Adult cyathostomin specimens were collected from eight domestic horses Equus ferus caballus from Germany during necropsy. All animal procedures and protocols were conducted in agreement with European (directive 2010/63/EU) and national (Tierschutzgesetzt) legislation and were approved by the LAGeSo Berlin (file number A 0237/14). Cyathostomin adults were also collected from fecal samples post-treatment with 0.2% aversectin C (“Univerm”, 0.2% aversectin C, PharmBioMed, Russia) of one individual each of five equine host species residing at Askania-Nova Biosphere reserve, Ukraine, i.e. E. ferus caballus, E. ferus przewalskii, E. africanus asinus, E. hemionus kulan and E. quagga burchelli. All collected specimens were washed in distilled water and fixed in 70% ethanol. Individual worms were identified to species level based on their morphological characteristics1. Only specimens identified as Cyc. nassatus, Cor. labiatus, Cor. coronatus, Cyc. longibursatus, Cys. minutus and Cys. calicatus were included in the remainder of study. For each individual equine host, up to ten adult individuals (usually five males and five females) of each of these cyathostomin species were selected for downstream processing.
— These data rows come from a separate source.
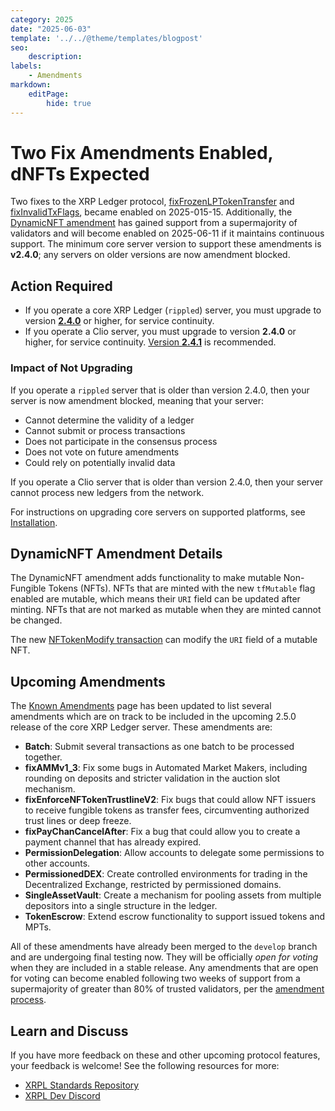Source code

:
 ```yaml
---
category: 2025
date: "2025-06-03"
template: '../../@theme/templates/blogpost'
seo:
    description: 
labels:
    - Amendments
markdown:
    editPage:
        hide: true
---
```

# Two Fix Amendments Enabled, dNFTs Expected

Two fixes to the XRP Ledger protocol, [fixFrozenLPTokenTransfer](/resources/known-amendments#fixfrozenlptokentransfer) and [fixInvalidTxFlags](/resources/known-amendments#fixinvalidtxflags), became enabled on 2025-015-15. Additionally, the [DynamicNFT amendment](/resources/known-amendments#dynamicnft) has gained support from a supermajority of validators and will become enabled on 2025-06-11 if it maintains continuous support. The minimum core server version to support these amendments is **v2.4.0**; any servers on older versions are now amendment blocked.

<!-- BREAK -->

## Action Required

- If you operate a core XRP Ledger (`rippled`) server, you must upgrade to version [**2.4.0**](./rippled-2.4.0.md) or higher, for service continuity.
- If you operate a Clio server, you must upgrade to version **2.4.0** or higher, for service continuity. [Version **2.4.1**](./clio-2.4.1.md) is recommended.

### Impact of Not Upgrading

If you operate a `rippled` server that is older than version 2.4.0, then your server is now amendment blocked, meaning that your server:

* Cannot determine the validity of a ledger
* Cannot submit or process transactions
* Does not participate in the consensus process
* Does not vote on future amendments
* Could rely on potentially invalid data

If you operate a Clio server that is older than version 2.4.0, then your server cannot process new ledgers from the network.

For instructions on upgrading core servers on supported platforms, see [Installation](/docs/infrastructure/installation/).

## DynamicNFT Amendment Details

The DynamicNFT amendment adds functionality to make mutable Non-Fungible Tokens (NFTs). NFTs that are minted with the new `tfMutable` flag enabled are mutable, which means their `URI` field can be updated after minting. NFTs that are not marked as mutable when they are minted cannot be changed.

The new [NFTokenModify transaction](/docs/references/protocol/transactions/types/nftokenmodify.md) can modify the `URI` field of a mutable NFT.

## Upcoming Amendments

The [Known Amendments](/resources/known-amendments) page has been updated to list several amendments which are on track to be included in the upcoming 2.5.0 release of the core XRP Ledger server. These amendments are:

- **Batch**: Submit several transactions as one batch to be processed together.
- **fixAMMv1_3**: Fix some bugs in Automated Market Makers, including rounding on deposits and stricter validation in the auction slot mechanism.
- **fixEnforceNFTokenTrustlineV2**: Fix bugs that could allow NFT issuers to receive fungible tokens as transfer fees, circumventing authorized trust lines or deep freeze.
- **fixPayChanCancelAfter**: Fix a bug that could allow you to create a payment channel that has already expired.
- **PermissionDelegation**: Allow accounts to delegate some permissions to other accounts.
- **PermissionedDEX**: Create controlled environments for trading in the Decentralized Exchange, restricted by permissioned domains.
- **SingleAssetVault**: Create a mechanism for pooling assets from multiple depositors into a single structure in the ledger.
- **TokenEscrow**: Extend escrow functionality to support issued tokens and MPTs.

All of these amendments have already been merged to the `develop` branch and are undergoing final testing now. They will be officially _open for voting_ when they are included in a stable release. Any amendments that are open for voting can become enabled following two weeks of support from a supermajority of greater than 80% of trusted validators, per the [amendment process](/docs/concepts/networks-and-servers/amendments).

## Learn and Discuss

If you have more feedback on these and other upcoming protocol features, your feedback is welcome! See the following resources for more:

- [XRPL Standards Repository](https://github.com/XRPLF/XRPL-Standards)
- [XRPL Dev Discord](https://discord.gg/sfX3ERAMjH)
DNA isolation, PCR and sequencing

After DNA extraction of individual cyathostomin specimens with the NucleoSpin Tissue XS Kit (Macherey–Nagel, Düren, Germany), PCRs targeting the internal transcribed spacer 2 (ITS-2)40 and a partial cytochrome c oxidase I (COI)26 were conducted using a high-fidelity DNA polymerase25. PCR products were cloned into the pSC-Bamp/kan vector using the StrataClone Blunt PCR Cloning Kit (Agilent Technologies, Waldbronn, Germany), and one clone with insert per PCR fragment of each individual worm was sequenced by LGC Genomics (Berlin).

Phylogenetic analyses

Sequences were manually edited using MEGA7 software41 by removing the vector and primers. ITS-2 sequences were aligned using MAFFT42 with default parameters and -G-INS-i as iterative refinement method. COI sequences aligned unambiguously without gaps. To investigate whether substitution saturation occurred in the ITS-2, the COI codon positions 1 and 2 as well as COI codon position 3, frequencies of transitions and transversions were plotted against the Juces-Cantor genetic distance for each of these alignments using DAMBE 7.0.3543. In addition, tests for substitution saturation were conducted using the test described by Xia et al.44,45. Maximum likelihood phylogenetic analyses were conducted using the IQ-TREE web server46. The ModelFinder option of IQ-TREE47 was set to auto-determination of the best model, and models with FreeRate heterogeneity were included. Ultrafast bootstrapping (1000 bootstrapped alignments)48 and the Shimodaira-Hasegawa approximate likelihood ratio test (1000 replicates) were chosen to obtain node support statistics. For the protein coding COI sequences, separate models were fitted for codon positions 1 and 2 versus codon position 349,50. A combined ITS-2/COI tree was calculated using three partitions (ITS-2, COI codon position 1&2, COI codon position 3). The trees were visualized and edited using FigTree software51. Cylicostephanus minutus was chosen to root the trees since it was at the most basal position of the six included species in a previously published analysis52.

Sequence identities

Identities between sequences were calculated for ITS-2 and COI using the R package ape version 5.253 in R software version 3.5.054. R software was accessed via R Studio version 1.1.463. For this purpose, the same alignments were used as for calculation of the respective phylogenetic trees without differentiating between codon positions were used. The resulting matrix was manually converted to columns of identity between groups of sequences, according to the clusters observed in the trees. Box plots comparing the identity between groups were created with GraphPad Prism 8 software. Kruskal–Wallis tests followed by a Dunn’s multiple comparison tests were used to identify significant differences in identity between different groups considering p < 0.05 as significant.